ADVERTISEMENT

NYT Writer Urged Activists To Escalate Protests Targeting Kavanaugh

Opinion writer Lindsey Crouse says protesting outside Kavanaugh's home isn't enough

Lindsay Crouse (L) and an abortion-rights activist protest outside Justice Brett Kavanaugh's home (R), May 11, 2022. / Getty Images
May 19, 2022

A New York Times opinion writer urged the pro-abortion activists protesting outside the house of Supreme Court justice Brett Kavanaugh to escalate their illegal protests.

Lindsay Crouse, who earned notoriety after disclosing that her ex-boyfriend is dating Lady Gaga in a 2020 op-ed, said in a May 8 tweet that protesters should target the Chevy Chase Club because that way, she said, their cries "will reach not just Kavanaugh but also Justice Roberts—both are members." She deleted the tweet, but only after it elicited praise from activists who shared the address of the club across the platform. 

There is a near consensus among legal experts that targeted protests against federal judges are criminal.
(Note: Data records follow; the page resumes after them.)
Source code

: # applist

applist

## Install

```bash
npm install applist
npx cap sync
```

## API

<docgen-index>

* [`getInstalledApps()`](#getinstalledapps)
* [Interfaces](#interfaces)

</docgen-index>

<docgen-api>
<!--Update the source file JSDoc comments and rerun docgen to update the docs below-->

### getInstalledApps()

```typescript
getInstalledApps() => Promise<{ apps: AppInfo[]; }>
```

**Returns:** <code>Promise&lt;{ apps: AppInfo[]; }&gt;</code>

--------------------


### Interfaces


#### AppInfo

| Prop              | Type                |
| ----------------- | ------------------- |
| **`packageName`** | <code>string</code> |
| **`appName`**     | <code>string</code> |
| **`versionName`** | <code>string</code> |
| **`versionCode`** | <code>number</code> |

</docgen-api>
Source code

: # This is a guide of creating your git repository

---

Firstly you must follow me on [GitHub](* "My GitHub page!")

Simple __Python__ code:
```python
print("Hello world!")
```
A 1950 law expressly prohibits any picketing "with the intent of interfering with, obstructing, or impeding the administration of justice, or with the intent of influencing any judge."

Times guidelines bar staff from "posting anything on social media that damages our reputation for neutrality and fairness."  Crouse’s posts come just over a month after the paper’s executive editor, Dean Baquet, issued a memo to staff pressing them to spend less time on Twitter and said its extensive use would "damage our journalistic reputations." That memo was prompted by internal concerns that the conduct of some staff may interfere with the ability for others, such as court reporters, to cultivate sources or gain access.

Baquet also pressed staff in 2017 to exercise transparency after removing a social media post and "quickly acknowledge the deletion in a subsequent tweet." Crouse did no such thing. 

Neither the Times nor Crouse responded to a request for comment. 

Crouse’s tweets are the latest example of bubbling tensions between staff who want to openly advocate for their political views and management who wish for the paper to appear impartial. The Times, which has been the epicenter of the debate in legacy media over objectivity, fired editor Lauren Wolfe last year after she tweeted that she felt "chills" after seeing President Joe Biden’s plane land.

Aside from columns asking questions such as, "How do you compare yourself with Lady Gaga?" after she dates your ex, Crouse has written about how former Supreme Court justice Ruth Bader Ginsburg served as her "fitness idol." Her focus for the Times opinion section is "gender, ambition, and power," according to her author bio.

Since the leak of the draft Dobbs decision, conservative justices have been the target of heated protests outside their homes. On Wednesday, the Washington Free Beacon reported on an internal DHS memo outlining threats from pro-abortion extremists against members of the court and clergy.

"Domestic violence extremists (DVEs) and criminal actors have adopted narratives surrounding abortion rights to encourage violence, likely increasing the threat to government, religious, and reproductive health care personnel and facilities and ideological opponents," the memo reads. The memo later states that most of the threats against justices and their staff are circulating on social media.

Earlier this month the Senate passed a bipartisan bill bolstering security for members of the Supreme Court and their families. That legislation has since stalled in the House, with Democratic leadership refusing to provide a date for an expected vote.